[Exercise]: Every line with the string "begin" in it belongs in your answer, so copy them all from the data.

Source texts of formatted documents
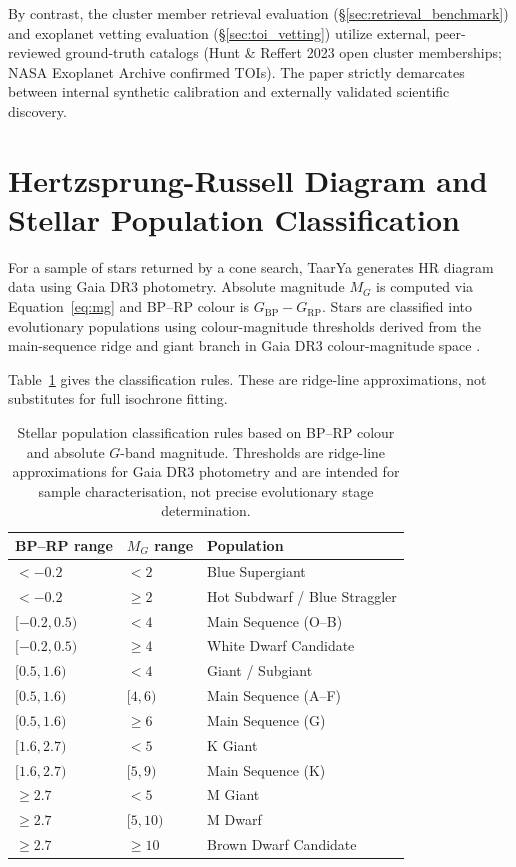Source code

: \documentclass[12pt]{elsarticle}
\begin{document}
By contrast, the cluster member retrieval evaluation (\S\ref{sec:retrieval_benchmark}) and exoplanet vetting evaluation (\S\ref{sec:toi_vetting}) utilize external, peer-reviewed ground-truth catalogs (Hunt \& Reffert 2023 open cluster memberships; NASA Exoplanet Archive confirmed TOIs). The paper strictly demarcates between internal synthetic calibration and externally validated scientific discovery.

\section{Hertzsprung-Russell Diagram and Stellar Population Classification}
\label{sec:hr}

For a sample of stars returned by a cone search, \textsf{TaarYa} generates HR diagram data using Gaia DR3 photometry. Absolute magnitude $M_G$ is computed via Equation~\eqref{eq:mg} and BP--RP colour is $G_{\mathrm{BP}} - G_{\mathrm{RP}}$. Stars are classified into evolutionary populations using colour-magnitude thresholds derived from the main-sequence ridge and giant branch in Gaia DR3 colour-magnitude space \citep{Vallenari2023, Lindegren2021}.

Table~\ref{tab:population} gives the classification rules. These are ridge-line approximations, not substitutes for full isochrone fitting.

\begin{table}[htbp]
\centering
\caption{Stellar population classification rules based on BP--RP colour and absolute $G$-band magnitude. Thresholds are ridge-line approximations for Gaia DR3 photometry and are intended for sample characterisation, not precise evolutionary stage determination.}
\label{tab:population}
\begin{tabular}{p{3.5cm}p{3.5cm}p{6.0cm}}
\toprule
\textbf{BP--RP range} & \textbf{$M_G$ range} & \textbf{Population} \\
\midrule
$< -0.2$ & $< 2$ & Blue Supergiant \\
$< -0.2$ & $\ge 2$ & Hot Subdwarf / Blue Straggler \\
$[ -0.2, 0.5)$ & $< 4$ & Main Sequence (O--B) \\
$[ -0.2, 0.5)$ & $\ge 4$ & White Dwarf Candidate \\
$[0.5, 1.6)$ & $< 4$ & Giant / Subgiant \\
$[0.5, 1.6)$ & $[4, 6)$ & Main Sequence (A--F) \\
$[0.5, 1.6)$ & $\ge 6$ & Main Sequence (G) \\
$[1.6, 2.7)$ & $< 5$ & K Giant \\
$[1.6, 2.7)$ & $[5, 9)$ & Main Sequence (K) \\
$\ge 2.7$ & $< 5$ & M Giant \\
$\ge 2.7$ & $[5, 10)$ & M Dwarf \\
$\ge 2.7$ & $\ge 10$ & Brown Dwarf Candidate \\
\bottomrule
\end{tabular}
\end{table}
\end{document}
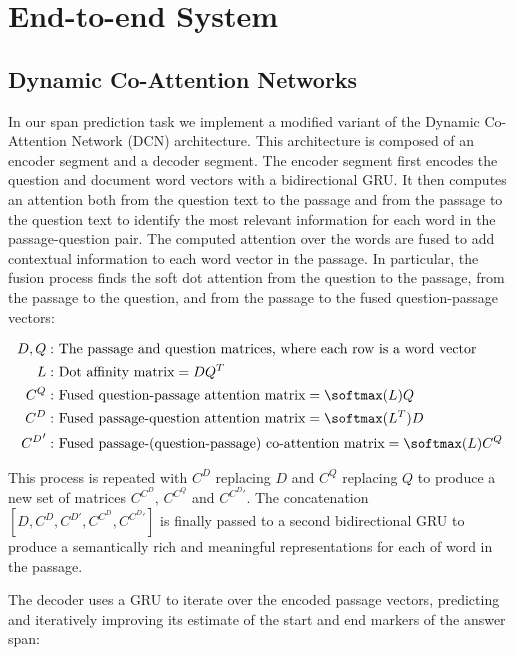 

\section{End-to-end System}

\subsection{Dynamic Co-Attention Networks}

In our span prediction task we implement a modified variant of the Dynamic Co-Attention Network (DCN) architecture. This architecture is composed of an encoder segment and a decoder segment. The encoder segment first encodes the question and document word vectors with a bidirectional GRU. It then computes an attention both from the question text to the passage and from the passage to the question text to identify the most relevant information for each word in the passage-question pair. The computed attention over the words are fused to add contextual information to each word vector in the passage. In particular, the fusion process finds the soft dot attention from the question to the passage, from the passage to the question, and from the passage to the fused question-passage vectors:

\begin{align*}
D, Q: &\text{ The passage and question matrices, where each row is a word vector} \\
L: &\text{ Dot affinity matrix} = D Q^T \\
C^Q: &\text{ Fused question-passage attention matrix} = \softmax(L) Q \\
C^D: &\text{ Fused passage-question attention matrix} = \softmax(L^T) D \\
{C^D}': &\text{ Fused passage-(question-passage) co-attention matrix} = \softmax(L) C^Q \\
\end{align*}

This process is repeated with $C^D$ replacing $D$ and $C^Q$ replacing $Q$ to produce a new set of matrices $C^{C^D}$, $C^{C^Q}$ and $C^{C^D \prime}$. The concatenation $[D, C^D, C^{D \prime}, C^{C^D}, C^{C^D \prime}]$ is finally passed to a second bidirectional GRU to produce a semantically rich and meaningful representations for each of word in the passage.

The decoder uses a GRU to iterate over the encoded passage vectors, predicting and iteratively improving its estimate of the start and end markers of the answer span:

[Reply]:
\begin{document}
\begin{table}[htbp]
\begin{tabular}{p{3.5cm}p{3.5cm}p{6.0cm}}
\begin{align*}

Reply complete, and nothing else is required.